You've heard it many times: Stocks are the best-performing investments over the long term.
But just how long is long term?
Financial advisers typically recommend investing in stocks the money we won't need for at least 10 years. But 10 years - or even 20 - sometimes is not long enough.
By my calculations, if you put $10,000 in stocks on Jan. 1, 1999 and matched the return of the Standard and Poor's 500 Index, you ended up with just $8,705 on Dec. 31, 2008, even after counting reinvested dividends.
That's the equivalent of an average compounded loss of almost 1.4 percent a year - the worst 10-calendar-year stretch ever for stocks as measured by the S&P 500 and predecessor indexes of large-cap U.S. stocks.
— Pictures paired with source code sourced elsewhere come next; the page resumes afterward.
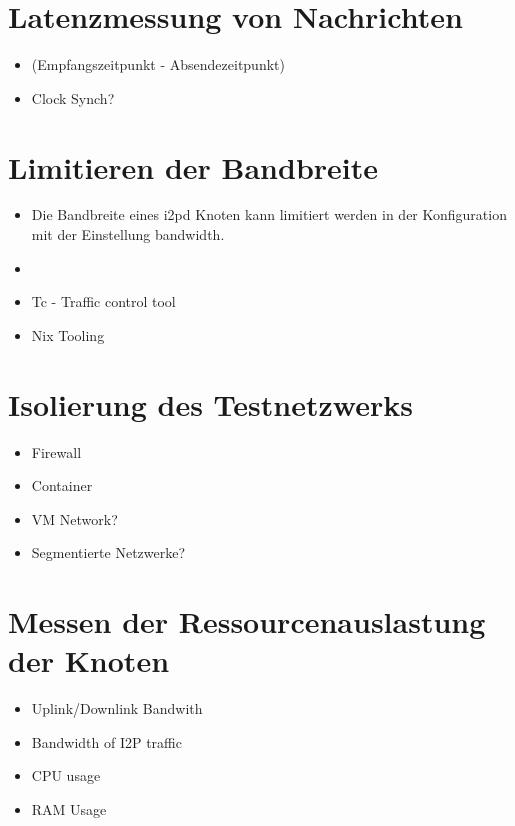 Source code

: \section{Latenzmessung von Nachrichten}

\begin{itemize}
    \item (Empfangszeitpunkt - Absendezeitpunkt)
    \item Clock Synch?
\end{itemize}

\section{Limitieren der Bandbreite}

\begin{itemize}
    \item Die Bandbreite eines i2pd Knoten kann limitiert werden in der Konfiguration mit der Einstellung bandwidth.  
    \item \cite{noauthor_i2p_nodate-3}
    \item Tc - Traffic control tool
    \item Nix Tooling
\end{itemize}

\section{Isolierung des Testnetzwerks}

\begin{itemize}
    \item Firewall
    \item Container
    \item VM Network?
    \item Segmentierte Netzwerke?
\end{itemize}

\section{Messen der Ressourcenauslastung der Knoten}

\begin{itemize}
    \item Uplink/Downlink Bandwith
    \item Bandwidth of I2P traffic
    \item CPU usage
    \item RAM Usage
\end{itemize}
The previous worst was a nearly 0.9 percent average annual loss in 1929-1938 during the Great Depression.
And yet, as late as the end of 2006, $10,000 invested in the S&P 500 Index 10 years earlier would have grown to $23,011 - an average annual compounded gain of about 8.7 percent.
Conclusion: Ten-year market returns, as reassuring as they seem when they are good, range all over the map and depend heavily on which period we are measuring.
"The returns from any particular period are an unreliable anchor for long-term return expectations," said chartered financial analysts Francis Kinniry Jr. and Christopher Philips in an article published by Vanguard's Institutional Investor Group. (In its best 10-year period, the S&P 500 chalked up average annual compounded gains of about 20 percent. Over 20 years, returns have ranged from average gains of about 18 percent to just 3.1 percent).